I stumbled upon a post by Fery Kaszoni on Linkedin that sparked my interest.

Apparently, The Verge published a blog post with the title "Best printer 2023: just buy this Brother laser printer everyone has, it’s fine", written entirely by AI through ChatGPT.

The post was sarcastic and humorous and was not written to be taken seriously.

In fact, I'm pretty sure it was written to check if content like this would rank on Google when I look at part of the text, where it's clear that someone knowing and understanding the Google E-E-A-T ranking factors.  

The ranking of the AI piece

Fery in his post illustrates that the blog post ranks on the highly competitive search string "best printer 2023".

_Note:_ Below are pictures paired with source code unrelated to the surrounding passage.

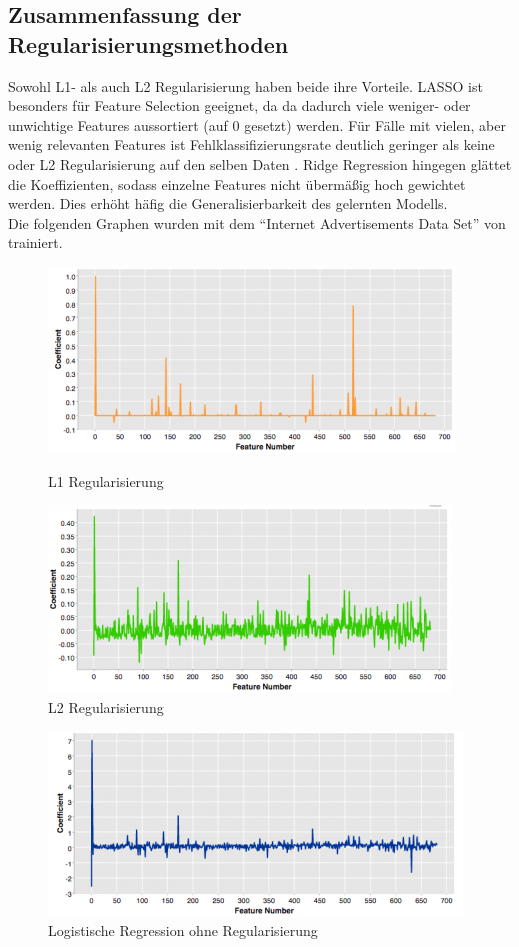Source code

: \subsection{Zusammenfassung der Regularisierungsmethoden}
Sowohl L1- als auch L2 Regularisierung haben beide ihre Vorteile. LASSO ist besonders für Feature Selection geeignet, da da dadurch viele weniger- oder unwichtige Features aussortiert (auf 0 gesetzt) werden. Für Fälle mit vielen, aber wenig relevanten Features ist Fehlklassifizierungsrate deutlich geringer als keine oder L2 Regularisierung auf den selben Daten \cite{NG}. Ridge Regression hingegen glättet die Koeffizienten, sodass einzelne Features nicht übermäßig hoch gewichtet werden. Dies erhöht häfig die Generalisierbarkeit des gelernten Modells.\\
Die folgenden Graphen wurden mit dem "`Internet Advertisements Data Set"' von \cite{DUA2019} trainiert.
\begin{figure}[ht]
\centering
	\begin{minipage}[b]{.4\linewidth}
  		\includegraphics[scale=0.8]{bilder/laplace}
  		\caption{L1 Regularisierung}
  	\end{minipage}
  	\hspace{.1\linewidth}%
  	\begin{minipage}[b]{.4\linewidth}
  		\includegraphics[scale=0.8]{bilder/gauss}
		\caption{L2 Regularisierung}
	\end{minipage}
\end{figure}
\begin{figure}[ht]
\centering
\includegraphics[scale=.8]{bilder/no_reg}
\caption{Logistische Regression ohne Regularisierung}
\end{figure}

In the screenshot, he shared, it looks like it was in the top part of the page, but when I checked the rank myself it currently in the US  Google SERP is #10. This might be due to fluctuation, individual search results or even because the page is already starting to decent due to bad user signals.

The page is currently ranking #10 in the search results

The reason for this is simple - The Verge has a high level of domain authority and a strong backlink profile.

Domain authority is the measure of the strength and authority of a website, and it is based on factors such as the number of quality backlinks, the age of the domain, and the content quality. Backlinks are links from other websites that point to a particular page on a website.

In simple terms, the more high-quality backlinks a website has, the more authoritative it is in the eyes of search engines like Google.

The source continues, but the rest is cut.